Mayo Clinic researchers have identified a new therapy for patients with neuromyelitis optica that appears to stop inflammation of the eye nerves and spinal cord. NMO is a debilitating central nervous system disorder that is often misdiagnosed as multiple sclerosis (MS). In the study, patients with severe symptoms of the disease, also known as NMO, were given eculizumab, a drug typically used to treat blood disorders.
While not a cure, the therapy Mayo Clinic researchers used in the study to halt attacks could potentially lead to longer attack-free periods for the thousands of NMO patients worldwide. The research is being presented Oct. 9 at the American Neurological Association Annual Meeting in Boston.
NMO manifests itself in attacks that can cause blindness in one or both eyes, weakness or paralysis in the legs or arms, painful spasms, loss of sensation, and bladder or bowel dysfunction from spinal cord damage. Attacks may be reversible, but can be severe enough to cause permanent visual loss and problems with walking. NMO can affect children as young as 2 and adults as old as 90. It is more prevalent in females than males, but affects all racial and ethnic groups. Immunosuppressants are the first line of treatment for NMO.
Mayo Clinic researchers have been international leaders in NMO diagnosis and treatment. In 2004, Mayo Clinic researchers discovered the antibody NMO-IgG -- the first serum biomarker for any form of inflammatory demyelinating brain disease. A year later, they identified the target of the antibody as the water channel aquaporin 4. These discoveries helped physicians better understand the cause and potential treatments for NMO.
Mayo researchers studied 14 NMO patients with active and severe disease symptoms, defined as two attacks in the previous six months, or three within the past year. When the NMO-IgG antibody binds to its target on brain cells, it activates complement, a substance that can kill or injure these brain cells. Patients were treated with eculizumab, an antibody that stops complement from being activated. All 14 study participants received the treatment intravenously every two weeks for one year.

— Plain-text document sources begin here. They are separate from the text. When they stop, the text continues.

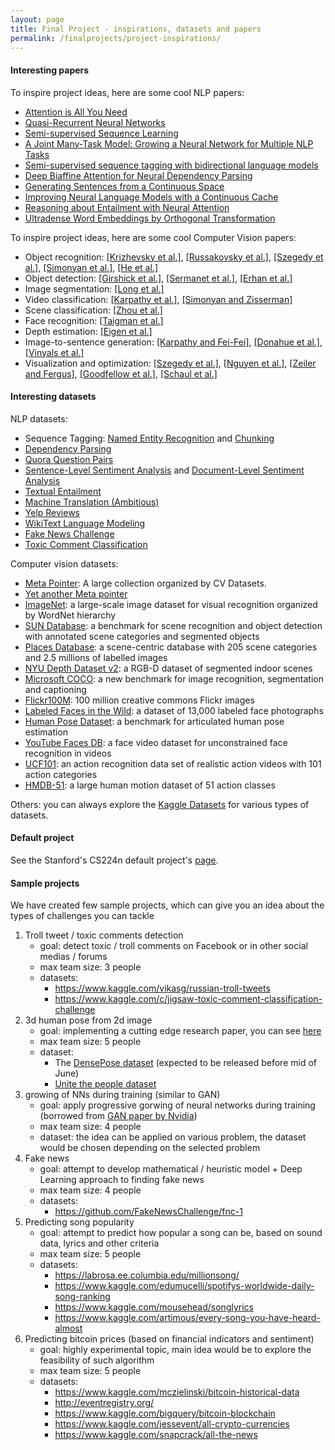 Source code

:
 ```yaml
---
layout: page
title: Final Project - inspirations, datasets and papers
permalink: /finalprojects/project-inspirations/
---
```



#### Interesting papers
To inspire project ideas, here are some cool NLP papers:
- [Attention is All You Need](https://arxiv.org/pdf/1706.03762.pdf)
- [Quasi-Recurrent Neural Networks](https://arxiv.org/pdf/1611.01576.pdf)
- [Semi-supervised Sequence Learning](https://arxiv.org/pdf/1511.01432.pdf)
- [A Joint Many-Task Model: Growing a Neural Network for Multiple NLP Tasks](https://arxiv.org/pdf/1611.01587.pdf)
- [Semi-supervised sequence tagging with bidirectional language models](https://arxiv.org/pdf/1705.00108.pdf)
- [Deep Biaffine Attention for Neural Dependency Parsing](https://arxiv.org/pdf/1611.01734.pdf)
- [Generating Sentences from a Continuous Space](https://arxiv.org/pdf/1511.06349.pdf)
- [Improving Neural Language Models with a Continuous Cache](https://arxiv.org/pdf/1612.04426.pdf)
- [Reasoning about Entailment with Neural Attention](https://arxiv.org/pdf/1509.06664.pdf)
- [Ultradense Word Embeddings by Orthogonal Transformation](https://arxiv.org/pdf/1602.07572.pdf)

To inspire project ideas, here are some cool Computer Vision papers:
- Object recognition: [\[Krizhevsky et al.\]](http://www.cs.toronto.edu/~fritz/absps/imagenet.pdf),
[\[Russakovsky et al.\]](http://arxiv.org/abs/1409.0575),
[\[Szegedy et al.\]](http://arxiv.org/abs/1409.4842), [\[Simonyan et al.\]](http://arxiv.org/abs/1409.1556),
[\[He et al.\]](http://arxiv.org/abs/1406.4729)
- Object detection: [\[Girshick et al.\]](http://arxiv.org/abs/1311.2524),
[\[Sermanet et al.\]](http://arxiv.org/abs/1312.6229), [\[Erhan et al.\]](http://arxiv.org/abs/1312.2249)
- Image segmentation: [\[Long et al.\]](http://arxiv.org/abs/1411.4038)
- Video classification: [\[Karpathy et al.\]](http://cs.stanford.edu/people/karpathy/deepvideo/),
[\[Simonyan and Zisserman\]](http://arxiv.org/abs/1406.2199)
- Scene classification: [\[Zhou et al.\]](http://places.csail.mit.edu/)
- Face recognition: [\[Taigman et al.\]](http://www.cv-foundation.org/openaccess/content_cvpr_2014/papers/Taigman_DeepFace_Closing_the_2014_CVPR_paper.pdf)
- Depth estimation: [\[Eigen et al.\]](http://www.cs.nyu.edu/~deigen/depth/)
- Image-to-sentence generation: [\[Karpathy and Fei-Fei\]](http://cs.stanford.edu/people/karpathy/deepimagesent/),
[\[Donahue et al.\]](http://arxiv.org/abs/1411.4389), [\[Vinyals et al.\]](http://arxiv.org/abs/1411.4555)
- Visualization and optimization: [\[Szegedy et al.\]](http://arxiv.org/pdf/1312.6199v4.pdf),
[\[Nguyen et al.\]](http://arxiv.org/pdf/1312.6199v4.pdf), [\[Zeiler and Fergus\]](http://arxiv.org/abs/1311.2901),
[\[Goodfellow et al.\]](http://arxiv.org/abs/1412.6572), [\[Schaul et al.\]](http://arxiv.org/abs/1312.6055)

#### Interesting datasets

NLP datasets:
- Sequence Tagging: [Named Entity Recognition](https://www.clips.uantwerpen.be/conll2003/ner/) and [Chunking](https://www.clips.uantwerpen.be/conll2000/chunking/)
- [Dependency Parsing](https://github.com/UniversalDependencies/UD_English)
- [Quora Question Pairs](https://www.kaggle.com/c/quora-question-pairs)
- [Sentence-Level Sentiment Analysis](https://nlp.stanford.edu/sentiment/treebank.html) and [Document-Level Sentiment Analysis](http://ai.stanford.edu/~amaas/data/sentiment/)
- [Textual Entailment](https://nlp.stanford.edu/projects/snli/)
- [Machine Translation (Ambitious)](https://wit3.fbk.eu/mt.php?release=2016-01)
- [Yelp Reviews](https://www.yelp.com/dataset/challenge)
- [WikiText Language Modeling](https://www.salesforce.com/products/einstein/ai-research/the-wikitext-dependency-language-modeling-dataset/)
- [Fake News Challenge](https://github.com/FakeNewsChallenge/fnc-1)
- [Toxic Comment Classification](https://www.kaggle.com/c/jigsaw-toxic-comment-classification-challenge)


Computer vision datasets:

- [Meta Pointer](http://www.cvpapers.com/datasets.html): A large collection organized by CV Datasets.
- [Yet another Meta pointer](http://www.cvpapers.com/datasets.html)
- [ImageNet](http://http//image-net.org/): a large-scale image dataset for visual recognition organized by WordNet hierarchy
- [SUN Database](http://groups.csail.mit.edu/vision/SUN/): a benchmark for scene recognition and object detection with annotated scene categories and segmented objects
- [Places Database](http://places.csail.mit.edu/): a scene-centric database with 205 scene categories and 2.5 millions of labelled images
- [NYU Depth Dataset v2](http://cs.nyu.edu/~silberman/datasets/nyu_depth_v2.html): a RGB-D dataset of segmented indoor scenes
- [Microsoft COCO](http://mscoco.org/): a new benchmark for image recognition, segmentation and captioning
- [Flickr100M](http://yahoolabs.tumblr.com/post/89783581601/one-hundred-million-creative-commons-flickr-images): 100 million creative commons Flickr images
- [Labeled Faces in the Wild](http://yahoolabs.tumblr.com/post/89783581601/one-hundred-million-creative-commons-flickr-images): a dataset of 13,000 labeled face photographs
- [Human Pose Dataset](http://human-pose.mpi-inf.mpg.de/): a benchmark for articulated human pose estimation
- [YouTube Faces DB](http://www.cs.tau.ac.il/~wolf/ytfaces/): a face video dataset for unconstrained face recognition in videos
- [UCF101](http://crcv.ucf.edu/data/UCF101.php): an action recognition data set of realistic action videos with 101 action categories
- [HMDB-51](http://serre-lab.clps.brown.edu/resource/hmdb-a-large-human-motion-database/): a large human motion dataset of 51 action classes

Others: you can always explore the [Kaggle Datasets](https://www.kaggle.com/datasets) for various types of datasets.

#### Default project
See the Stanford's CS224n default project's [page](http://web.stanford.edu/class/cs224n/default_project/index.html).

#### Sample projects

We have created few sample projects, which can give you an idea about the
types of challenges you can tackle

1. Troll tweet / toxic comments detection
   - goal: detect toxic / troll comments on Facebook or in other social medias / forums
   - max team size: 3 people
   - datasets:
        - https://www.kaggle.com/vikasg/russian-troll-tweets
        - https://www.kaggle.com/c/jigsaw-toxic-comment-classification-challenge
1. 3d human pose from 2d image
    - goal: implementing a cutting edge research paper, you can see [here](http://densepose.org/)
    - max team size: 5 people
    - dataset:
        - The [DensePose dataset](http://densepose.org/) (expected to be released before mid of June)
        - [Unite the people dataset](http://files.is.tuebingen.mpg.de/classner/up/)
1. growing of NNs during training (similar to GAN)
    - goal: apply progressive gorwing of neural networks during training (borrowed from [GAN paper by Nvidia](http://research.nvidia.com/publication/2017-10_Progressive-Growing-of))
    - max team size: 4 people
    - dataset: the idea can be applied on various problem, the dataset would be chosen depending on the selected problem
1. Fake news
   - goal: attempt to develop mathematical / heuristic model + Deep Learning approach to finding fake news
   - max team size: 4 people
   - datasets:
       - https://github.com/FakeNewsChallenge/fnc-1
1. Predicting song popularity
    - goal: attempt to predict how popular a song can be, based on sound data, lyrics and other criteria
    - max team size: 5 people
    - datasets:
        - https://labrosa.ee.columbia.edu/millionsong/
        - https://www.kaggle.com/edumucelli/spotifys-worldwide-daily-song-ranking
        - https://www.kaggle.com/mousehead/songlyrics
        - https://www.kaggle.com/artimous/every-song-you-have-heard-almost
1. Predicting bitcoin prices (based on financial indicators and sentiment)
   - goal: highly experimental topic, main idea would be to explore the feasibility of such algorithm
   - max team size: 5 people
   - datasets:
        - https://www.kaggle.com/mczielinski/bitcoin-historical-data
        - http://eventregistry.org/
        - https://www.kaggle.com/bigquery/bitcoin-blockchain
        - https://www.kaggle.com/jessevent/all-crypto-currencies
        - https://www.kaggle.com/snapcrack/all-the-news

"Disability in NMO is attack related and these attacks are usually severe. If untreated, they can have devastating, irreversible effects on function," says lead author Sean Pittock, M.D., a Mayo Clinic neurologist. "If we can stop the attacks in NMO -- and it appears we can -- then we can hopefully prevent disability and allow patients to maintain function and a good quality of life.
Twelve patients were symptom free throughout the year of treatment. Two patients had one attack each, but these were mild and considered by the investigators to be "possible, not definite" attacks. One experienced mild back pain but had no new findings on neurologic examination or MRI scan of the spinal cord. The other experienced mild visual blurring in the right eye but also was receiving antibiotic therapy for a presumed urinary tract.
Because NMO has only recently been identified as a syndrome distinct from MS, knowing how many people have it is difficult. Mayo is studying NMO's prevalence. Mayo Clinic's Neuroimmunology Laboratory so far has detected the antibody in roughly 3,500 U.S. patients.
"We've learned there are many people who fit within the NMO spectrum who, in the past, were believed to have MS," says co-author Dean Wingerchuk, M.D., a neurologist at Mayo Clinic in Arizona. "In addition, distinguishing NMO from MS is important for preserving the validity of therapeutic trials for MS by not enrolling patients with NMO."